História da Mercadona
1977 – Fundação do grupo pelo pai do actual presidente, Francisco Roig
1981 – Juan Roig e a sua mulher compram o grupo Mercadona à família
1982 – Primeiro retalhista Espanhol a usar código de barras
1988 – Aquisição do grupo Superette
1989 – Aquisição do grupo Cesta Distribución, que permitiu ao Mercadona a expansão para Madrid
1991 – Aquisição dos retalhistas Dinos e Super Aguilar
1993 – Introdução “Todos os dias preços baixos”
1996 – Introdução da Marca propria
1998 – Aquisição do grupo Paquer na Catalunha
1999 – Processo de passar a quadros efectivos todos os quadros do grupo
2004 – Decisão de fechar aos Domingos de forma a proporcionar melhor qualidade de vida aos empregados
2006 – A cadeia abre a 1.000ª loja
2007 – A cadeia atinge 60.000 empregados, todos com contracto efectivo
2009 – Anúncio da maior redução de preços de forma a manter o nível de preços
2011 – Turnover de 16.485€ milhões. Lucro de €398 milhões (crescimento de 47%)
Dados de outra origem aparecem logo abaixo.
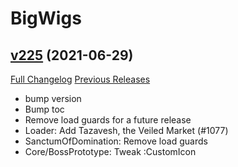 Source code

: # BigWigs

## [v225](https://github.com/BigWigsMods/BigWigs/tree/v225) (2021-06-29)
[Full Changelog](https://github.com/BigWigsMods/BigWigs/compare/v224...v225) [Previous Releases](https://github.com/BigWigsMods/BigWigs/releases)

- bump version  
- Bump toc  
- Remove load guards for a future release  
- Loader: Add Tazavesh, the Veiled Market (#1077)  
- SanctumOfDomination: Remove load guards  
- Core/BossPrototype: Tweak :CustomIcon  
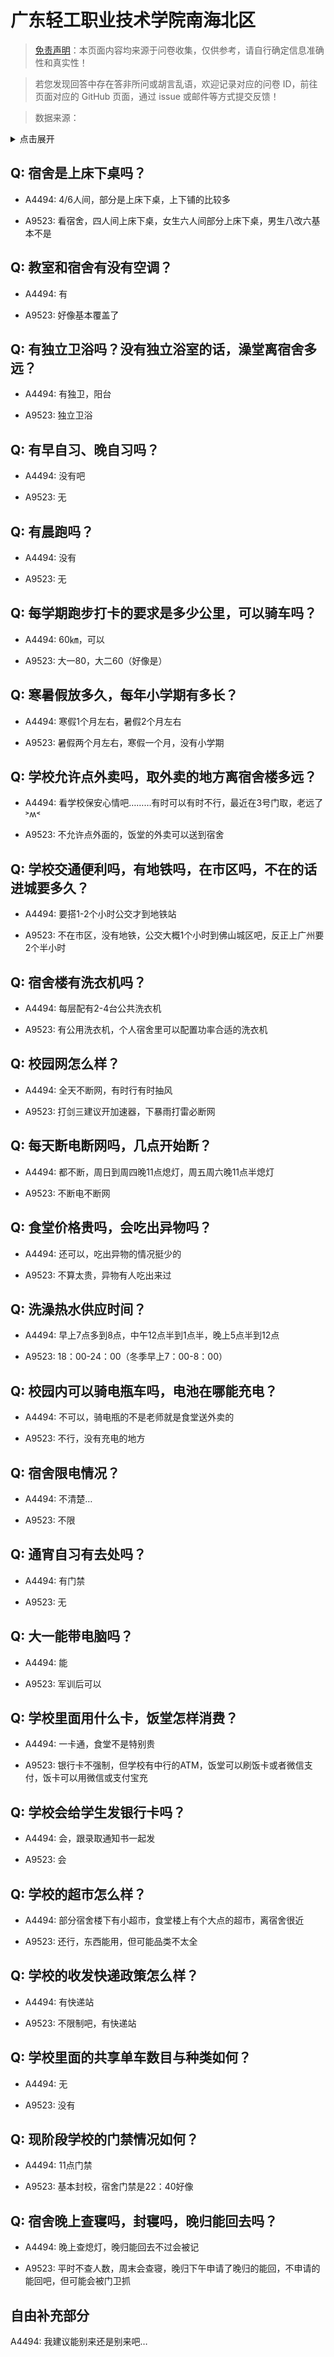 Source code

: # 广东轻工职业技术学院南海北区

> [免责声明](https://colleges.chat/#_3)：本页面内容均来源于问卷收集，仅供参考，请自行确定信息准确性和真实性！

> 若您发现回答中存在答非所问或胡言乱语，欢迎记录对应的问卷 ID，前往页面对应的 GitHub 页面，通过 issue 或邮件等方式提交反馈！

> 数据来源：

<details><summary>点击展开</summary>
<ul>
<li>A4494: 匿名 (2022 年 06 月)</li>
<li>A9523: 匿名 (2022 年 06 月)</li>
</ul>
</details>

## Q: 宿舍是上床下桌吗？

- A4494: 4/6人间，部分是上床下桌，上下铺的比较多

- A9523: 看宿舍，四人间上床下桌，女生六人间部分上床下桌，男生八改六基本不是

## Q: 教室和宿舍有没有空调？

- A4494: 有

- A9523: 好像基本覆盖了

## Q: 有独立卫浴吗？没有独立浴室的话，澡堂离宿舍多远？

- A4494: 有独卫，阳台

- A9523: 独立卫浴

## Q: 有早自习、晚自习吗？

- A4494: 没有吧

- A9523: 无

## Q: 有晨跑吗？

- A4494: 没有

- A9523: 无

## Q: 每学期跑步打卡的要求是多少公里，可以骑车吗？

- A4494: 60㎞，可以

- A9523: 大一80，大二60（好像是）

## Q: 寒暑假放多久，每年小学期有多长？

- A4494: 寒假1个月左右，暑假2个月左右

- A9523: 暑假两个月左右，寒假一个月，没有小学期

## Q: 学校允许点外卖吗，取外卖的地方离宿舍楼多远？

- A4494: 看学校保安心情吧………有时可以有时不行，最近在3号门取，老远了˃ʍ˂

- A9523: 不允许点外面的，饭堂的外卖可以送到宿舍

## Q: 学校交通便利吗，有地铁吗，在市区吗，不在的话进城要多久？

- A4494: 要搭1-2个小时公交才到地铁站

- A9523: 不在市区，没有地铁，公交大概1个小时到佛山城区吧，反正上广州要2个半小时

## Q: 宿舍楼有洗衣机吗？

- A4494: 每层配有2-4台公共洗衣机

- A9523: 有公用洗衣机，个人宿舍里可以配置功率合适的洗衣机

## Q: 校园网怎么样？

- A4494: 全天不断网，有时行有时抽风

- A9523: 打剑三建议开加速器，下暴雨打雷必断网

## Q: 每天断电断网吗，几点开始断？

- A4494: 都不断，周日到周四晚11点熄灯，周五周六晚11点半熄灯

- A9523: 不断电不断网

## Q: 食堂价格贵吗，会吃出异物吗？

- A4494: 还可以，吃出异物的情况挺少的

- A9523: 不算太贵，异物有人吃出来过

## Q: 洗澡热水供应时间？

- A4494: 早上7点多到8点，中午12点半到1点半，晚上5点半到12点

- A9523: 18：00-24：00（冬季早上7：00-8：00）

## Q: 校园内可以骑电瓶车吗，电池在哪能充电？

- A4494: 不可以，骑电瓶的不是老师就是食堂送外卖的

- A9523: 不行，没有充电的地方

## Q: 宿舍限电情况？

- A4494: 不清楚…

- A9523: 不限

## Q: 通宵自习有去处吗？

- A4494: 有门禁

- A9523: 无

## Q: 大一能带电脑吗？

- A4494: 能

- A9523: 军训后可以

## Q: 学校里面用什么卡，饭堂怎样消费？

- A4494: 一卡通，食堂不是特别贵

- A9523: 银行卡不强制，但学校有中行的ATM，饭堂可以刷饭卡或者微信支付，饭卡可以用微信或支付宝充

## Q: 学校会给学生发银行卡吗？

- A4494: 会，跟录取通知书一起发

- A9523: 会

## Q: 学校的超市怎么样？

- A4494: 部分宿舍楼下有小超市，食堂楼上有个大点的超市，离宿舍很近

- A9523: 还行，东西能用，但可能品类不太全

## Q: 学校的收发快递政策怎么样？

- A4494: 有快递站

- A9523: 不限制吧，有快递站

## Q: 学校里面的共享单车数目与种类如何？

- A4494: 无

- A9523: 没有

## Q: 现阶段学校的门禁情况如何？

- A4494: 11点门禁

- A9523: 基本封校，宿舍门禁是22：40好像

## Q: 宿舍晚上查寝吗，封寝吗，晚归能回去吗？

- A4494: 晚上查熄灯，晚归能回去不过会被记

- A9523: 平时不查人数，周末会查寝，晚归下午申请了晚归的能回，不申请的能回吧，但可能会被门卫抓

## 自由补充部分

A4494: 我建议能别来还是别来吧… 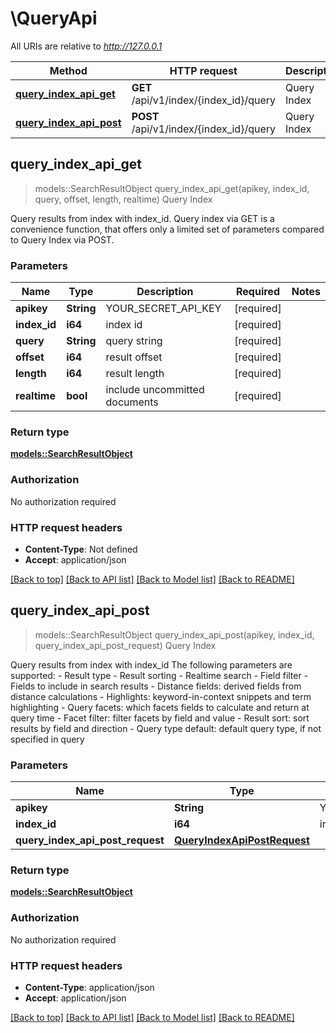 # \QueryApi

All URIs are relative to *http://127.0.0.1*

Method | HTTP request | Description
------------- | ------------- | -------------
[**query_index_api_get**](QueryApi.md#query_index_api_get) | **GET** /api/v1/index/{index_id}/query | Query Index
[**query_index_api_post**](QueryApi.md#query_index_api_post) | **POST** /api/v1/index/{index_id}/query | Query Index



## query_index_api_get

> models::SearchResultObject query_index_api_get(apikey, index_id, query, offset, length, realtime)
Query Index

Query results from index with index_id.  Query index via GET is a convenience function, that offers only a limited set of parameters compared to Query Index via POST.

### Parameters


Name | Type | Description  | Required | Notes
------------- | ------------- | ------------- | ------------- | -------------
**apikey** | **String** | YOUR_SECRET_API_KEY | [required] |
**index_id** | **i64** | index id | [required] |
**query** | **String** | query string | [required] |
**offset** | **i64** | result offset | [required] |
**length** | **i64** | result length | [required] |
**realtime** | **bool** | include uncommitted documents | [required] |

### Return type

[**models::SearchResultObject**](SearchResultObject.md)

### Authorization

No authorization required

### HTTP request headers

- **Content-Type**: Not defined
- **Accept**: application/json

[[Back to top]](#) [[Back to API list]](../README.md#documentation-for-api-endpoints) [[Back to Model list]](../README.md#documentation-for-models) [[Back to README]](../README.md)


## query_index_api_post

> models::SearchResultObject query_index_api_post(apikey, index_id, query_index_api_post_request)
Query Index

Query results from index with index_id  The following parameters are supported: - Result type - Result sorting - Realtime search - Field filter - Fields to include in search results - Distance fields: derived fields from distance calculations - Highlights: keyword-in-context snippets and term highlighting - Query facets: which facets fields to calculate and return at query time - Facet filter: filter facets by field and value - Result sort: sort results by field and direction - Query type default: default query type, if not specified in query

### Parameters


Name | Type | Description  | Required | Notes
------------- | ------------- | ------------- | ------------- | -------------
**apikey** | **String** | YOUR_SECRET_API_KEY | [required] |
**index_id** | **i64** | index id | [required] |
**query_index_api_post_request** | [**QueryIndexApiPostRequest**](QueryIndexApiPostRequest.md) |  | [required] |

### Return type

[**models::SearchResultObject**](SearchResultObject.md)

### Authorization

No authorization required

### HTTP request headers

- **Content-Type**: application/json
- **Accept**: application/json

[[Back to top]](#) [[Back to API list]](../README.md#documentation-for-api-endpoints) [[Back to Model list]](../README.md#documentation-for-models) [[Back to README]](../README.md)


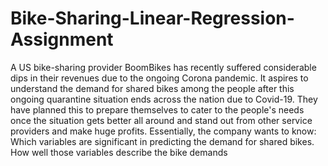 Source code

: # Bike-Sharing-Linear-Regression-Assignment
A US bike-sharing provider BoomBikes has recently suffered considerable dips in their revenues due to the ongoing Corona pandemic. It aspires to understand the demand for shared bikes among the people after this ongoing quarantine situation ends across the nation due to Covid-19. They have planned this to prepare themselves to cater to the people's needs once the situation gets better all around and stand out from other service providers and make huge profits.  Essentially, the company wants to know:  Which variables are significant in predicting the demand for shared bikes. How well those variables describe the bike demands
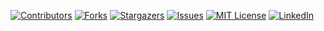 [![Contributors][contributors-shield]][contributors-url]
[![Forks][forks-shield]][forks-url]
[![Stargazers][stars-shield]][stars-url]
[![Issues][issues-shield]][issues-url]
[![MIT License][license-shield]][license-url]
[![LinkedIn][linkedin-shield]][linkedin-url]

[contributors-shield]: https://img.shields.io/github/contributors/yosifov/slim-cms.svg?style=for-the-badge
[contributors-url]: https://github.com/yosifov/slim-cms/graphs/contributors
[forks-shield]: https://img.shields.io/github/forks/yosifov/slim-cms.svg?style=for-the-badge
[forks-url]: https://github.com/yosifov/slim-cms/network/members
[stars-shield]: https://img.shields.io/github/stars/yosifov/slim-cms.svg?style=for-the-badge
[stars-url]: https://github.com/yosifov/slim-cms/stargazers
[issues-shield]: https://img.shields.io/github/issues/yosifov/slim-cms.svg?style=for-the-badge
[issues-url]: https://github.com/yosifov/slim-cms/issues
[license-shield]: https://img.shields.io/github/license/yosifov/slim-cms.svg?style=for-the-badge
[license-url]: https://github.com/yosifov/slim-cms/blob/master/LICENSE.txt
[linkedin-shield]: https://img.shields.io/badge/-LinkedIn-black.svg?style=for-the-badge&logo=linkedin&colorB=555
[linkedin-url]: https://linkedin.com/in/kyosifov
[product-screenshot]: images/screenshot.png
[Bootstrap.com]: https://img.shields.io/badge/Bootstrap-563D7C?style=for-the-badge&logo=bootstrap&logoColor=white
[Bootstrap-url]: https://getbootstrap.com
[JQuery.com]: https://img.shields.io/badge/jQuery-0769AD?style=for-the-badge&logo=jquery&logoColor=white
[JQuery-url]: https://jquery.com 
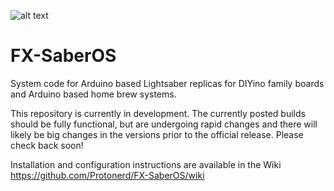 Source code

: ![alt text](https://github.com/Protonerd/FX-SaberOS/blob/master/README/22489987_10214390565742471_6678630774083988688_n.jpg)

# FX-SaberOS
System code for Arduino based Lightsaber replicas for DIYino family boards and Arduino based home brew systems.

This repository is currently in development.  The currently posted builds should be fully functional, but are undergoing rapid changes and there will likely be big changes in the versions prior to the official release. Please check back soon!

Installation and configuration instructions are available in the Wiki https://github.com/Protonerd/FX-SaberOS/wiki
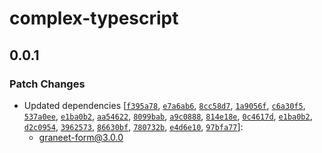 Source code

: # complex-typescript

## 0.0.1

### Patch Changes

- Updated dependencies [[`f395a78`](https://github.com/graneet/graneet-form/commit/f395a789fb3a8c57f3481be819ad5d6fb9144bb2), [`e7a6ab6`](https://github.com/graneet/graneet-form/commit/e7a6ab6aa0bbf9bf9b085f123f8f79c2b2aeb80c), [`8cc58d7`](https://github.com/graneet/graneet-form/commit/8cc58d744eda3169580d9e763dac3961bde63685), [`1a9056f`](https://github.com/graneet/graneet-form/commit/1a9056f5969b365a6b8413e7ef83fb451fcb2fb7), [`c6a30f5`](https://github.com/graneet/graneet-form/commit/c6a30f5b48b5ddfb942fa6e37bc66eae1ab60361), [`537a0ee`](https://github.com/graneet/graneet-form/commit/537a0ee6156cd31f8f78a535d2412a95315b575a), [`e1ba0b2`](https://github.com/graneet/graneet-form/commit/e1ba0b226faaa146daf66d9263a4f19017f2cd67), [`aa54622`](https://github.com/graneet/graneet-form/commit/aa54622ef464ae3b37bba643f86975ba747b6a3d), [`8099bab`](https://github.com/graneet/graneet-form/commit/8099babe4e30c0da121381dca43fa39097fbea2c), [`a9c0888`](https://github.com/graneet/graneet-form/commit/a9c08886986bb9f2eeb9f5e178d44c7e65997749), [`814e18e`](https://github.com/graneet/graneet-form/commit/814e18e057716ceb1a5d9e481610da575cfe3cbb), [`0c4617d`](https://github.com/graneet/graneet-form/commit/0c4617d5486ea03f51ed68bb18fcc1b199c9490e), [`e1ba0b2`](https://github.com/graneet/graneet-form/commit/e1ba0b226faaa146daf66d9263a4f19017f2cd67), [`d2c0954`](https://github.com/graneet/graneet-form/commit/d2c0954bcbc122eebec20c914e52ed319d409453), [`3962573`](https://github.com/graneet/graneet-form/commit/39625736b188b57257e65e7f722fa676cfe66525), [`86630bf`](https://github.com/graneet/graneet-form/commit/86630bf0e2bb118ed696c36159d013dc7920ed7d), [`780732b`](https://github.com/graneet/graneet-form/commit/780732bed7b0074fb22cecf2fa5b4233c422d907), [`e4d6e10`](https://github.com/graneet/graneet-form/commit/e4d6e1081404caf3445819d0b7d392805478beb1), [`97bfa77`](https://github.com/graneet/graneet-form/commit/97bfa77d906597649e5329e3ffe676ce6b592c13)]:
  - graneet-form@3.0.0
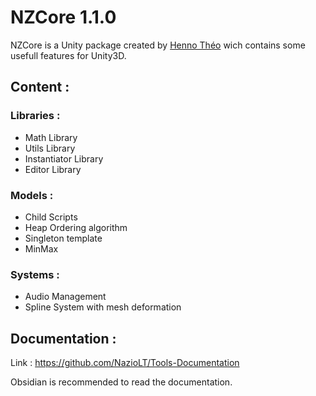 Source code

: # NZCore 1.1.0

NZCore is a Unity package created by [Henno Théo](https://github.com/NazioLT) wich contains some usefull features for Unity3D.

## Content :

### Libraries : 

* Math Library
* Utils Library
* Instantiator Library
* Editor Library

### Models : 

* Child Scripts
* Heap Ordering algorithm
* Singleton template
* MinMax

### Systems : 

* Audio Management
* Spline System with mesh deformation

## Documentation :

Link : https://github.com/NazioLT/Tools-Documentation


Obsidian is recommended to read the documentation.
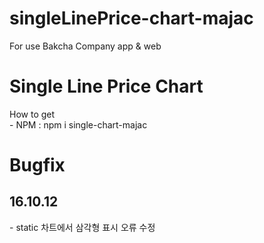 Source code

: # singleLinePrice-chart-majac
<p>
For use Bakcha Company app &amp; web
</p>
<h1>Single Line Price Chart</h1>

<p>
  How to get<br/>
  - NPM : npm i single-chart-majac<br/>
</p>


<h1>Bugfix</h1>
<h2>16.10.12</h2>
<p>
  - static 차트에서 삼각형 표시 오류 수정<br/>
</p> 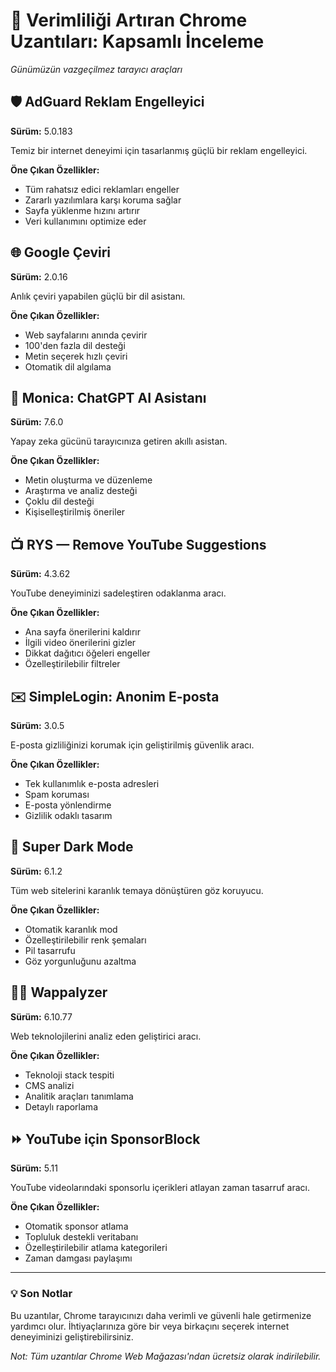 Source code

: # 📱 Verimliliği Artıran Chrome Uzantıları: Kapsamlı İnceleme
*Günümüzün vazgeçilmez tarayıcı araçları*

## 🛡️ AdGuard Reklam Engelleyici
**Sürüm:** 5.0.183

Temiz bir internet deneyimi için tasarlanmış güçlü bir reklam engelleyici.

**Öne Çıkan Özellikler:**
* Tüm rahatsız edici reklamları engeller
* Zararlı yazılımlara karşı koruma sağlar
* Sayfa yüklenme hızını artırır
* Veri kullanımını optimize eder

## 🌐 Google Çeviri
**Sürüm:** 2.0.16

Anlık çeviri yapabilen güçlü bir dil asistanı.

**Öne Çıkan Özellikler:**
* Web sayfalarını anında çevirir
* 100'den fazla dil desteği
* Metin seçerek hızlı çeviri
* Otomatik dil algılama

## 🤖 Monica: ChatGPT AI Asistanı
**Sürüm:** 7.6.0

Yapay zeka gücünü tarayıcınıza getiren akıllı asistan.

**Öne Çıkan Özellikler:**
* Metin oluşturma ve düzenleme
* Araştırma ve analiz desteği
* Çoklu dil desteği
* Kişiselleştirilmiş öneriler

## 📺 RYS — Remove YouTube Suggestions
**Sürüm:** 4.3.62

YouTube deneyiminizi sadeleştiren odaklanma aracı.

**Öne Çıkan Özellikler:**
* Ana sayfa önerilerini kaldırır
* İlgili video önerilerini gizler
* Dikkat dağıtıcı öğeleri engeller
* Özelleştirilebilir filtreler

## ✉️ SimpleLogin: Anonim E-posta
**Sürüm:** 3.0.5

E-posta gizliliğinizi korumak için geliştirilmiş güvenlik aracı.

**Öne Çıkan Özellikler:**
* Tek kullanımlık e-posta adresleri
* Spam koruması
* E-posta yönlendirme
* Gizlilik odaklı tasarım

## 🌙 Super Dark Mode
**Sürüm:** 6.1.2

Tüm web sitelerini karanlık temaya dönüştüren göz koruyucu.

**Öne Çıkan Özellikler:**
* Otomatik karanlık mod
* Özelleştirilebilir renk şemaları
* Pil tasarrufu
* Göz yorgunluğunu azaltma

## 👨‍💻 Wappalyzer
**Sürüm:** 6.10.77

Web teknolojilerini analiz eden geliştirici aracı.

**Öne Çıkan Özellikler:**
* Teknoloji stack tespiti
* CMS analizi
* Analitik araçları tanımlama
* Detaylı raporlama

## ⏩ YouTube için SponsorBlock
**Sürüm:** 5.11

YouTube videolarındaki sponsorlu içerikleri atlayan zaman tasarruf aracı.

**Öne Çıkan Özellikler:**
* Otomatik sponsor atlama
* Topluluk destekli veritabanı
* Özelleştirilebilir atlama kategorileri
* Zaman damgası paylaşımı

---

### 💡 Son Notlar

Bu uzantılar, Chrome tarayıcınızı daha verimli ve güvenli hale getirmenize yardımcı olur. İhtiyaçlarınıza göre bir veya birkaçını seçerek internet deneyiminizi geliştirebilirsiniz.

*Not: Tüm uzantılar Chrome Web Mağazası'ndan ücretsiz olarak indirilebilir.*
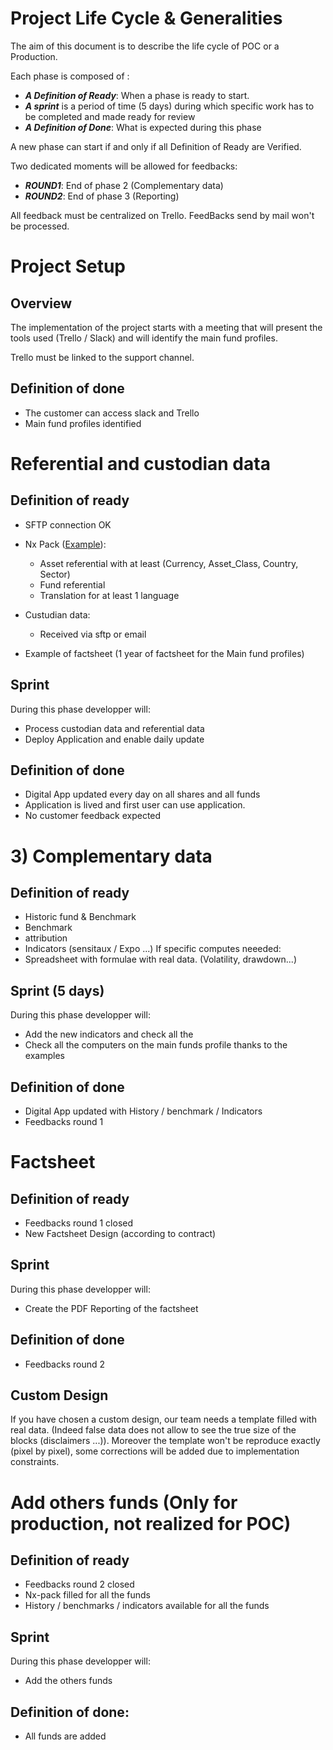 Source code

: # Project Life Cycle & Generalities

The aim of this document is to describe the life cycle of POC or a Production.

Each phase is composed of :

* ***A Definition of Ready***: When a phase is ready to start.
* ***A sprint*** is a period of time (5 days) during which specific work has to be completed and made ready for review
* ***A Definition of Done***: What is expected during this phase

A new phase can start if and only if all Definition of Ready are Verified.

Two dedicated moments will be allowed for feedbacks:
* ***ROUND1***: End of phase 2 (Complementary data)
* ***ROUND2***: End of phase 3 (Reporting)

All feedback must be centralized on Trello. FeedBacks send by mail won't be processed.

# Project Setup

## Overview
The implementation of the project starts with a meeting that will present the tools used (Trello / Slack) and will identify the main fund profiles.

Trello must be linked to the support channel.

## Definition of done

  * The customer can access slack and Trello
  * Main fund profiles identified

# Referential and custodian data

## Definition of ready
  * SFTP connection OK

  * Nx Pack ([Example](http://platform.100m.io/dist/greenrock/nx-pack_greenrock.xlsx)):
      - Asset referential with at least (Currency, Asset_Class, Country, Sector)
      - Fund referential
      - Translation for at least 1 language

  * Custudian data:
      - Received via sftp or email

  * Example of factsheet (1 year of factsheet for the Main fund profiles)

## Sprint
During this phase developper will:
  * Process custodian data and referential data
  * Deploy Application and enable daily update

## Definition of done
  * Digital App updated every day on all shares and all funds
  * Application is lived and first user can use application.
  * No customer feedback expected

# 3) Complementary data

## Definition of ready

  * Historic fund & Benchmark
  * Benchmark
  * attribution
  * Indicators (sensitaux / Expo ...)
If specific computes neeeded:
  * Spreadsheet with formulae with real data. (Volatility, drawdown...)

## Sprint (5 days)

During this phase developper will:
  * Add the new indicators and check all the
  * Check all the computers on the main funds profile thanks to the examples

##  Definition of done
  * Digital App updated with History / benchmark / Indicators
  * Feedbacks round 1

# Factsheet

## Definition of ready
* Feedbacks round 1 closed
* New Factsheet Design (according to contract)

## Sprint
During this phase developper will:
 * Create the PDF Reporting of the factsheet

##  Definition of done
 * Feedbacks round 2

## Custom Design

If you have chosen a custom design, our team needs a template filled with real data. (Indeed false data does not allow to see the true size of the blocks (disclaimers ...)).
Moreover the template won't be reproduce exactly (pixel by pixel), some corrections will be added due to implementation constraints.

# Add others funds (Only for production, not realized for POC)

## Definition of ready
* Feedbacks round 2 closed
* Nx-pack filled for all the funds
* History / benchmarks / indicators available for all the funds

## Sprint
During this phase developper will:
  * Add the others funds

## Definition of done:
* All funds are added
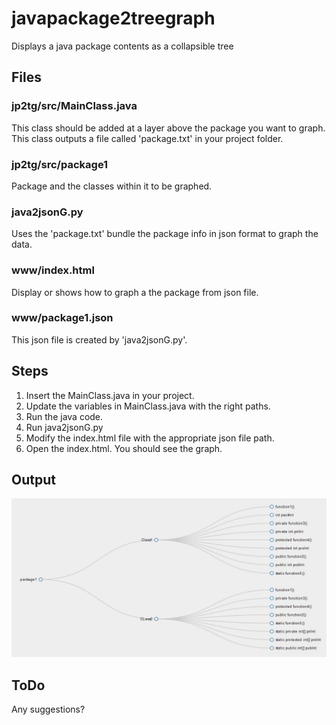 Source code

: # javapackage2treegraph
Displays a java package contents as a collapsible tree 

## Files

### jp2tg/src/MainClass.java
This class should be added at a layer above the package you want to graph.
This class outputs a file called 'package.txt' in your project folder.

### jp2tg/src/package1
Package and the classes within it to be graphed.

### java2jsonG.py
Uses the 'package.txt' bundle the package info in json format to graph the data.

### www/index.html
Display or shows how to graph a the package from json file.

### www/package1.json
This json file is created by 'java2jsonG.py'.

## Steps 
1. Insert the MainClass.java in your project.
2. Update the variables in MainClass.java with the right paths.
3. Run the java code.
4. Run java2jsonG.py
5. Modify the index.html file with the appropriate json file path.
6. Open the index.html. You should see the graph.

## Output
![](https://github.com/arccoder/javapackage2treegraph/blob/master/readme/graph.jpg)

## ToDo
Any suggestions? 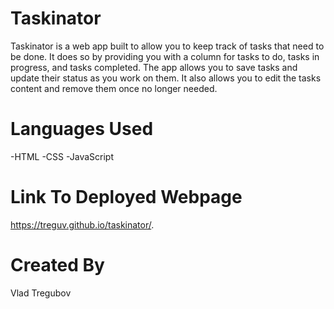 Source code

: # Taskinator
Taskinator is a web app built to allow you to keep track of tasks that need to be done. It does so by providing you with a column for tasks to do, tasks in progress, and tasks completed. The app allows you to save tasks and update their status as you work on them. It also allows you to edit the tasks content and remove them once no longer needed.

# Languages Used
-HTML
-CSS
-JavaScript

# Link To Deployed Webpage
https://treguv.github.io/taskinator/.

# Created By
Vlad Tregubov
Poupanças de algumas medidas do Mercadona
O Mercadona poupou € 2 Mil Milhões através de medidas específicas de redução de custos. Alguns dos exemplos com maior impacto:

Anchovas: alteração do packaging de metal para plástico. Eliminação de caixas de papelão para plástico.
Poupança Anual: €3.000.000

Ovos: redução da tinta usada no packaging e eliminação do cartão da caixa no transporte.
Poupança Anual: 370.000€

Pizza fresca: alteração das caixas de transporte para serem também caixas de demonstração e melhoramento na logística.
Poupança Anual: €3.229.215

Peixe Congelado: alteração do packaging e melhoramentos na logística.
Poupança Anual: €3.328.931

Pasta de dentes: alteração da fórmula e do tamanho da embalagem para 125ml.
Poupança Anual: 1.800.000€

Agua Melhoramento da logística de transporte com mais unidades por palete.
Poupança Anual: 1.125.000€

Pão Fatiado: Transportar mais por menos, através de embalagens de 15 fatias em vez de 12.
Poupança Anual: 3.400.000€

Presunto: Melhoramento no processo e investimento em novas linhas de produção.